The B_B field of a coarse solenoid looks like this:
http://youtu.be/GI2Prj4CGZI

...so OMG!, the field has 4 dips, so all bar magnets must have 4 dips, too...aaaaaaaaaaaa.  (derision intended)

[allcanadian]

@MH

No way, those tests were inconclusive.What you would have to do with a Hall sensor would be to find the actual direction of the magnetic field around the magnet.

I would agree, when considering what I was seeing in real time the individual graphs I posted seemed to lack insight. I mean I understand what I was doing and what I was seeing however it still does not show us the big picture.


As well I had plotted the 2D field on many occasions in the past however every year I clean house. I take literally stacks of notes, thousands of pages of notes and diagrams and burn them in my burning barrel usually with a beer in hand. It is my cleansing, a renewal, to ensure I am not tied to my past thoughts and must look to the future.

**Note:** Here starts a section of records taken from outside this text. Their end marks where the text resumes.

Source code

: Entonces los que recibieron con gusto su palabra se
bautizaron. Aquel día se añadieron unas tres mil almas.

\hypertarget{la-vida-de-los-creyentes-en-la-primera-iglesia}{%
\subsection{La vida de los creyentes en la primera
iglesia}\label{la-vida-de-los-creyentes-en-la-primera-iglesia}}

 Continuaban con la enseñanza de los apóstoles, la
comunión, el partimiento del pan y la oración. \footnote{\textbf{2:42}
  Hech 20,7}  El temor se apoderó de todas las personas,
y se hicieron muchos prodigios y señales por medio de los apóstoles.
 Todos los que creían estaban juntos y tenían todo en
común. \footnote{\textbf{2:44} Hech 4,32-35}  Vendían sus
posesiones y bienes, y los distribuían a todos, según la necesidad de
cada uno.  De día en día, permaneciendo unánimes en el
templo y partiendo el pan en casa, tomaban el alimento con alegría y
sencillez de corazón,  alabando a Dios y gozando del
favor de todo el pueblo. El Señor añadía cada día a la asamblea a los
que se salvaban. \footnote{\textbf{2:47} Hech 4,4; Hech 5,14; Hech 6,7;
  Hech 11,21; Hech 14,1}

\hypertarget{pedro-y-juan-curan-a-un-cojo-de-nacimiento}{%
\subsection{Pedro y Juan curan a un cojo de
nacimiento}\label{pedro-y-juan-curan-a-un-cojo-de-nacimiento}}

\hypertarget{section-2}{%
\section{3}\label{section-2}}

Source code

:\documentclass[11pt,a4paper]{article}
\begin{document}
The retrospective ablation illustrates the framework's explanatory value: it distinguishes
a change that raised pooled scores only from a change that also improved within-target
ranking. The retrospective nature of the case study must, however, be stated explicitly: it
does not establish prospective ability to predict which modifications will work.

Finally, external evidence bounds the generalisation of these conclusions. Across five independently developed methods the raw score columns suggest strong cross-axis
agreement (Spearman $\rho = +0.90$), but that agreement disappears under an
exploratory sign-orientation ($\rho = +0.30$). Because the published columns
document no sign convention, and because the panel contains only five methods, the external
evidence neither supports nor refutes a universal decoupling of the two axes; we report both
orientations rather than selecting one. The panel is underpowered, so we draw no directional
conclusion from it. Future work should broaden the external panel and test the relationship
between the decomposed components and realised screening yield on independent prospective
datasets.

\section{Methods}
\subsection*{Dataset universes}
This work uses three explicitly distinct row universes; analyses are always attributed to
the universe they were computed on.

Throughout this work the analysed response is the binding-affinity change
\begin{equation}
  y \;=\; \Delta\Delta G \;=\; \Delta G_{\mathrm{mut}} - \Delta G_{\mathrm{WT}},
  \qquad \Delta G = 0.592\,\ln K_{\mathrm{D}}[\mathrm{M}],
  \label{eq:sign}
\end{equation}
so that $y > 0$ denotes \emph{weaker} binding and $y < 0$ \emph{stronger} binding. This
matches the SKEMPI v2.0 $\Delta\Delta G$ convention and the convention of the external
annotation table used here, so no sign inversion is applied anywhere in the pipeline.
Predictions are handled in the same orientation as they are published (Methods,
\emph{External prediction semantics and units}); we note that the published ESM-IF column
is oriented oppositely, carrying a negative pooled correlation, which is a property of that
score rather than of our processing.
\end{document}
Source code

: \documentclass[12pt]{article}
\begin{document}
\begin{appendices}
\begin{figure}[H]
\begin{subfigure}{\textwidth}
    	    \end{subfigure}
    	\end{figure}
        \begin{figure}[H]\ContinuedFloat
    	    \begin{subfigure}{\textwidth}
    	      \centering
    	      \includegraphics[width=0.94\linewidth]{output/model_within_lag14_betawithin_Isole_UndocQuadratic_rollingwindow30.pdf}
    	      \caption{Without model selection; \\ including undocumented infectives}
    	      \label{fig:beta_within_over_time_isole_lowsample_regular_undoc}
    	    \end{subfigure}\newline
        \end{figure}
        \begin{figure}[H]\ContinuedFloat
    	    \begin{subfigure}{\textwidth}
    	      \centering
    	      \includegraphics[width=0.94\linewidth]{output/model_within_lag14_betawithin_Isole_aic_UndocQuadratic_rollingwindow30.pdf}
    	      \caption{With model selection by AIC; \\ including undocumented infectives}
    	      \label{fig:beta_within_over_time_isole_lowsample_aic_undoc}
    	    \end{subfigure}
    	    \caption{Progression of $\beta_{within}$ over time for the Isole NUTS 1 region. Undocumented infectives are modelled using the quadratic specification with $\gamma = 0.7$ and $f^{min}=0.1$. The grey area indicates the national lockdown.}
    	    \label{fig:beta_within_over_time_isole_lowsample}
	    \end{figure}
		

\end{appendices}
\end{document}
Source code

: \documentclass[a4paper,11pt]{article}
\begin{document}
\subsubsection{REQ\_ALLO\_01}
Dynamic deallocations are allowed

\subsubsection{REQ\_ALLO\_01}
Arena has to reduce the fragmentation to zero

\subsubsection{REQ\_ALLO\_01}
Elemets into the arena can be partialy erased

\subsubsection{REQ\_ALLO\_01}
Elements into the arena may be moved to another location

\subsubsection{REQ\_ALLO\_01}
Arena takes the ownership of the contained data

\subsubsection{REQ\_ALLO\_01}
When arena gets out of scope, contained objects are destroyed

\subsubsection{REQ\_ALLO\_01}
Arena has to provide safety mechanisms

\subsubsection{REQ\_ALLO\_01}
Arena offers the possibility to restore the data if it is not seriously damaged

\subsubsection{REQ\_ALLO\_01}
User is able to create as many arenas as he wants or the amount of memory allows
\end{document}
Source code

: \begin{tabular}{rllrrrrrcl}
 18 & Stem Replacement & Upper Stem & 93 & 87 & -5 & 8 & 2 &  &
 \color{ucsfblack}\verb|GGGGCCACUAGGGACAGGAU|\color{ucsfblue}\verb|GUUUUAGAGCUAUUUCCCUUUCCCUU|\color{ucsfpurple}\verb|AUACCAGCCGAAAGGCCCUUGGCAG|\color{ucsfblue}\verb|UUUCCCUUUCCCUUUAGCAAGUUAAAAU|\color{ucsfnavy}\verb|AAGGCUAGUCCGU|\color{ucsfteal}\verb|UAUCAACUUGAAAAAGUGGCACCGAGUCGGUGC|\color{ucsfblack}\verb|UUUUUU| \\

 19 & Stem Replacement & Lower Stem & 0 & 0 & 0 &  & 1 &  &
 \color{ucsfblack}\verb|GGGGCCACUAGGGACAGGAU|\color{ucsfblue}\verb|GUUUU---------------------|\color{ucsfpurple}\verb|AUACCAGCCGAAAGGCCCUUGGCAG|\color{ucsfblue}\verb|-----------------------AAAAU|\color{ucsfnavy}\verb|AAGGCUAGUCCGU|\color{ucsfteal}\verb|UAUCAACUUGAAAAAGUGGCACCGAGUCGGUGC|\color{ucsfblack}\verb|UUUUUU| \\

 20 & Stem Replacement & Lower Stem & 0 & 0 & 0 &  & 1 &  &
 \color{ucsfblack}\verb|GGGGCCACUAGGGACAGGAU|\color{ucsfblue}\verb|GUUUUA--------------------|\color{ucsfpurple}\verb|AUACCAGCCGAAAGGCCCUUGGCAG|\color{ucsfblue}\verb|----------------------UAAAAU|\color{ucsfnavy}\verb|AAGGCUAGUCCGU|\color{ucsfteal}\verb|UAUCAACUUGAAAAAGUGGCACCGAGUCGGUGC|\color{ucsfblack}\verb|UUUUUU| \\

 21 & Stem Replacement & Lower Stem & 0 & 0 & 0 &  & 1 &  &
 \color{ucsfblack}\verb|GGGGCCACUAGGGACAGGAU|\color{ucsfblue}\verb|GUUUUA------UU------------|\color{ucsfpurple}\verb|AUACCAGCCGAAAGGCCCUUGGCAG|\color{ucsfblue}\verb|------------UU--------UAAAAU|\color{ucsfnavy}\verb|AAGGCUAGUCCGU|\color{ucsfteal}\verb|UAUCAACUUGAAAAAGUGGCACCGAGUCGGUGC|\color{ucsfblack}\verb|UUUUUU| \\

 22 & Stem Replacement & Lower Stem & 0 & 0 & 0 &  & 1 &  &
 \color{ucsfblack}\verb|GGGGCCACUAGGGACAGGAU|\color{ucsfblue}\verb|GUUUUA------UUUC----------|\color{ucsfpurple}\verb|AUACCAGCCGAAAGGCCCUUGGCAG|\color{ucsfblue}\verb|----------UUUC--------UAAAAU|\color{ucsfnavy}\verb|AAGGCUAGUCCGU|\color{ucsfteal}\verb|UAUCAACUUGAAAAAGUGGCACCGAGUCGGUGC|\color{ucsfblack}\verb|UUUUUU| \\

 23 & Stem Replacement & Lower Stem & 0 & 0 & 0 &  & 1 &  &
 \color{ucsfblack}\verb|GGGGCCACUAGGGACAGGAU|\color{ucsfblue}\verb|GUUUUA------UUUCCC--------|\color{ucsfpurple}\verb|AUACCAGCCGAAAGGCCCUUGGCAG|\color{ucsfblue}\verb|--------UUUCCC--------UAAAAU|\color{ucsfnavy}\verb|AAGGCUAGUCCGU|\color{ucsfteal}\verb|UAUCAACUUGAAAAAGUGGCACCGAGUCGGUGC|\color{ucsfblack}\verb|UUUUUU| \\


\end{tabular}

In any case, a better option may be using a 3 axis gyro/accelerometer I have on hand and two hall sensors offset by 90 degrees. The hardware setup is simple however the code is going to be a little more difficult to plot all the measures within a three dimensional space. A three dimensional color coded picture of the field would be more meaningful in my opinion.


AC

[NoBull]

Also the B_X magnetic field of a bar magnet mapped with a Hall sensor with Method #1 has a dip in a middle for completely different reason than the dip of the B_B magnetic field between two widely spaced current loops measured with Method #3.

The mere comparison of B_X to B_B is like comparing apples to oranges ...different test subjects notwithstanding.

[poynt99]

OK-one very simple question for all those that think they know all about magnets and magnetism
Why is the north attracted to south but repelled by another north.(and im using north/south as taught in school)-->And dont say the discrete particle theory,as thats absolute crap,and never proven to be fact--just another quantum theory.

Physics dosnt have positive and negative,nor dose it have north and south-->it has CW and CCW.

With electrostatic and magnetic fields there are forces involved. Two positive electrostatic charges will repel one another. Two magnets aligned with opposing poles will repel one another because their fields are of the same "polarity". With magnets, "polarity" really means the over all magnetic moment, vector, or direction of the field.

A ferromagnetic material that has been magnetized has a net electron spin and hence a net magnetic moment. Similar to how two wires carrying current in the same direction will be attracted to each other (due to Lorentz forces), the head of one magnetic moment will be attracted to the tail of another, and so a N attracts a S pole of a PM or solenoid.